What you need to do: Only lines holding "doing" are needed; copy each of them from the data below.

Data excerpts
┏━━

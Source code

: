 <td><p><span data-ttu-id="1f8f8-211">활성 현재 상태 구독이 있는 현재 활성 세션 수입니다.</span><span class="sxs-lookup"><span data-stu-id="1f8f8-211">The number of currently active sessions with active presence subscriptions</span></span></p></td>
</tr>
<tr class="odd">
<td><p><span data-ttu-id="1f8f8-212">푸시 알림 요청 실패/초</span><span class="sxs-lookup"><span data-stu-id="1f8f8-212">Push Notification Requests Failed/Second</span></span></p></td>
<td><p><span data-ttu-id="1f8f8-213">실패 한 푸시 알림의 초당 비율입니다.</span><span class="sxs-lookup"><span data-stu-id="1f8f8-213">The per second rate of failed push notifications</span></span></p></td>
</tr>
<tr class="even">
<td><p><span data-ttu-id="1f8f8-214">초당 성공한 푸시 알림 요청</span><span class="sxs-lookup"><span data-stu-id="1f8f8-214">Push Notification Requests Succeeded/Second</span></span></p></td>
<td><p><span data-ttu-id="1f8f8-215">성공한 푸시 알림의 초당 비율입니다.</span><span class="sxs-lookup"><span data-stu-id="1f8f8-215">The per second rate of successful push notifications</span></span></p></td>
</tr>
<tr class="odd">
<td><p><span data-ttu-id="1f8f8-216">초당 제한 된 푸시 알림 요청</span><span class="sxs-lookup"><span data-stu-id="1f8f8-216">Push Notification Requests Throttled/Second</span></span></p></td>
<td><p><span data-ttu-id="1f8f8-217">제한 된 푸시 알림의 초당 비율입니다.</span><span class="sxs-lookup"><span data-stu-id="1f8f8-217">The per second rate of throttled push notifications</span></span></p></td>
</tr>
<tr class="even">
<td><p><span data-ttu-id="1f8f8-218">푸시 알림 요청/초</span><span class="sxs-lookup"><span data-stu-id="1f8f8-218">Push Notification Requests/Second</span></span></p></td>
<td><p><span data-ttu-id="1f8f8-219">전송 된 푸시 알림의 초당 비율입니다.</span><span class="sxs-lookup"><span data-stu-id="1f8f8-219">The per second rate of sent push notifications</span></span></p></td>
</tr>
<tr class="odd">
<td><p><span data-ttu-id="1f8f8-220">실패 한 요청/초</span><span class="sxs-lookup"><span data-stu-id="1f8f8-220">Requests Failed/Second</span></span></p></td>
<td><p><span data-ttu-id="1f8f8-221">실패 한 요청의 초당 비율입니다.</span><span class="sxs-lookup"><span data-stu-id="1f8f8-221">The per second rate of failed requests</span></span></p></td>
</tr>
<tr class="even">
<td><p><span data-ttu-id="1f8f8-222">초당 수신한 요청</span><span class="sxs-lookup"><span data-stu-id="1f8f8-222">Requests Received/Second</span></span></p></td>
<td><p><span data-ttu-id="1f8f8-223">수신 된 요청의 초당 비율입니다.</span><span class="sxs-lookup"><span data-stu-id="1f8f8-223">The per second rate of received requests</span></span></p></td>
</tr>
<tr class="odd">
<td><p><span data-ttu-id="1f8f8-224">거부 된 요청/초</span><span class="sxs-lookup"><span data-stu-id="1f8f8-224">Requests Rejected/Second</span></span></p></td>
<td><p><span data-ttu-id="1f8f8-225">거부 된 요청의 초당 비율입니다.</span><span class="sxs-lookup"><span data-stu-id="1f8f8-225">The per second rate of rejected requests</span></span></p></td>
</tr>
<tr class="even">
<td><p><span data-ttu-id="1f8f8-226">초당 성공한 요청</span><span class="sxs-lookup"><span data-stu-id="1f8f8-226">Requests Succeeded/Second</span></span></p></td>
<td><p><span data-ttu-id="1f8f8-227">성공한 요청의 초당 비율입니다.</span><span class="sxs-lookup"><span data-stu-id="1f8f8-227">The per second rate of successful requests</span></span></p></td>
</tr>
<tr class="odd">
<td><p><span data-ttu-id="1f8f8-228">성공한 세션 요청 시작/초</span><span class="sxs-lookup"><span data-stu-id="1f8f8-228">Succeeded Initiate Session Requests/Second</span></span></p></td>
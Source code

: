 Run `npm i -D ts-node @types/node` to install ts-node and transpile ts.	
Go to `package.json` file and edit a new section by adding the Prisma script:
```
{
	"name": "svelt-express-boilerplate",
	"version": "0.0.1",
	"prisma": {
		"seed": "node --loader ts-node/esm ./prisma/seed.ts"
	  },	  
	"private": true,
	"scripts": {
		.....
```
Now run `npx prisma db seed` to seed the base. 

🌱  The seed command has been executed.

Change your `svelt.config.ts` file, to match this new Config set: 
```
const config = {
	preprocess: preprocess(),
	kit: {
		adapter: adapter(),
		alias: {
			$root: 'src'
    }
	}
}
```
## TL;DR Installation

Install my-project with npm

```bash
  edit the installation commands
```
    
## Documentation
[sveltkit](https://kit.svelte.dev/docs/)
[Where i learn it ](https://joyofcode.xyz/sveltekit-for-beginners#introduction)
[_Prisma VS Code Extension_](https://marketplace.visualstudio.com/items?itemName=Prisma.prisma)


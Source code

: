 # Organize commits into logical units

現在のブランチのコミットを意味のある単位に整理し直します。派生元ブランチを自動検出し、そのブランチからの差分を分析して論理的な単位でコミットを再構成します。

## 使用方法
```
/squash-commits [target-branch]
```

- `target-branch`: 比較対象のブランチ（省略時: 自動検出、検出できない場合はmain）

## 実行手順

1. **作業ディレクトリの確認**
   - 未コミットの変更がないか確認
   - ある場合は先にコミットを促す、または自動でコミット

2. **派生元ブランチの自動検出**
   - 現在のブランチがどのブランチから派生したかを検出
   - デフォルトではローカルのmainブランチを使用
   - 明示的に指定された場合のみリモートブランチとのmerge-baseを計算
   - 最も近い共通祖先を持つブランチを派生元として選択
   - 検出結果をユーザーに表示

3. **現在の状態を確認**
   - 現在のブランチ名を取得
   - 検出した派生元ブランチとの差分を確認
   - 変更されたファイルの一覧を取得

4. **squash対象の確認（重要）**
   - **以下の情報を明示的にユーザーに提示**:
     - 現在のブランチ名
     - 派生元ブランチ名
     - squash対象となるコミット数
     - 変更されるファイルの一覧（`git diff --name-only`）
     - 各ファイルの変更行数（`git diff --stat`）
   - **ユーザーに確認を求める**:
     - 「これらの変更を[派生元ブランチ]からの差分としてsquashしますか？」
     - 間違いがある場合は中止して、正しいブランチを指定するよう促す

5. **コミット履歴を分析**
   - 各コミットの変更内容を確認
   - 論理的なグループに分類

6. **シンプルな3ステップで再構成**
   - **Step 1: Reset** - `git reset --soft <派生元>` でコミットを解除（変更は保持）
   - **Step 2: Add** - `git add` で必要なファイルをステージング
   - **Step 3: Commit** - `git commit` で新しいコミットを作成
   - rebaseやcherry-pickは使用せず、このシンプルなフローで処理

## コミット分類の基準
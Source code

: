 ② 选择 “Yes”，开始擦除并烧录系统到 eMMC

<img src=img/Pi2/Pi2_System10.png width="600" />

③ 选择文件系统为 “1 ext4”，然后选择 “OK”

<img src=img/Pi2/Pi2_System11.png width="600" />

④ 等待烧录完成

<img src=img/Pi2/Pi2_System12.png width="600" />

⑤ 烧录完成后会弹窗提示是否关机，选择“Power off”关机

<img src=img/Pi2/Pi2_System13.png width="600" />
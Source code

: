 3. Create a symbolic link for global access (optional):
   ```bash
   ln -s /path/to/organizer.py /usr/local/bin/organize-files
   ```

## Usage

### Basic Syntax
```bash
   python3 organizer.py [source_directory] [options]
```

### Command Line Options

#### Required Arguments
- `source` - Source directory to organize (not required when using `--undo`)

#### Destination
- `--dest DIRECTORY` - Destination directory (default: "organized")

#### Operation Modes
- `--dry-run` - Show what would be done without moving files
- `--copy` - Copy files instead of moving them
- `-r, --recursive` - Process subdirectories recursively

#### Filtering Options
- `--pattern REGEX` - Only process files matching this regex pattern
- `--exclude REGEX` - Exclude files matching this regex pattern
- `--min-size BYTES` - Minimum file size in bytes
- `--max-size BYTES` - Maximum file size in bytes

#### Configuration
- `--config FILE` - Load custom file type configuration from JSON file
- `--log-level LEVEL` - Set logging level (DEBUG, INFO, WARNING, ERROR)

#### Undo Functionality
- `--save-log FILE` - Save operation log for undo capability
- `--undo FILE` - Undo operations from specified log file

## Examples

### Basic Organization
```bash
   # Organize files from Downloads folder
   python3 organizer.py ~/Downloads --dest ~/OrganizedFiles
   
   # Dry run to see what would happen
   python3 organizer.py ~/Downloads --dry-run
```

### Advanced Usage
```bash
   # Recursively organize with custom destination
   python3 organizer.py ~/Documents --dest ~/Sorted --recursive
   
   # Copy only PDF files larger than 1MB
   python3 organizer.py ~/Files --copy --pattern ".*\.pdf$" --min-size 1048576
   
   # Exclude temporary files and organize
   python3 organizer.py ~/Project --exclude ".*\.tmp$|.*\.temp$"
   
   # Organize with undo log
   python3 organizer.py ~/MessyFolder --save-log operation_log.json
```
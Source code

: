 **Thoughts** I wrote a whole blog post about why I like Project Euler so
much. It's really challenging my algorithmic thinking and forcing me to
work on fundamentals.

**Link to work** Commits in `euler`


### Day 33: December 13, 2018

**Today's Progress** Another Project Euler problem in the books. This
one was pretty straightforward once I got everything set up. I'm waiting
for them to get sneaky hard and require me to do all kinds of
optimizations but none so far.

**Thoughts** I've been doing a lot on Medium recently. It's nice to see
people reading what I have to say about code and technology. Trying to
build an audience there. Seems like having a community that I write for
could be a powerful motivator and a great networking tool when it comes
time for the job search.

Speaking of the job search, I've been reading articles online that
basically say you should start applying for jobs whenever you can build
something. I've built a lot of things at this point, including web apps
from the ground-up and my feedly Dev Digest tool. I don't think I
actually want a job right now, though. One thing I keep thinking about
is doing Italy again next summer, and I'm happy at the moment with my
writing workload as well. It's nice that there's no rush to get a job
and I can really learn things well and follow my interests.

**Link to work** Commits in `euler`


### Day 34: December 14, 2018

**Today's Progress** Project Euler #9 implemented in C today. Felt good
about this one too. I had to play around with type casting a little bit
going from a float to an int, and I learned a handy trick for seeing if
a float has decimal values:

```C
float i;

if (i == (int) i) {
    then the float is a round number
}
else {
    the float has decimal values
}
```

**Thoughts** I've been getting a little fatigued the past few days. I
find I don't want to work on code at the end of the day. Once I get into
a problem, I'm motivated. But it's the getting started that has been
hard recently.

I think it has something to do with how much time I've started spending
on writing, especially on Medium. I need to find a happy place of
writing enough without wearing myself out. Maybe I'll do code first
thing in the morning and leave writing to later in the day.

┗━━

Reply:
**Thoughts** I've been doing a lot on Medium recently. It's nice to see
is doing Italy again next summer, and I'm happy at the moment with my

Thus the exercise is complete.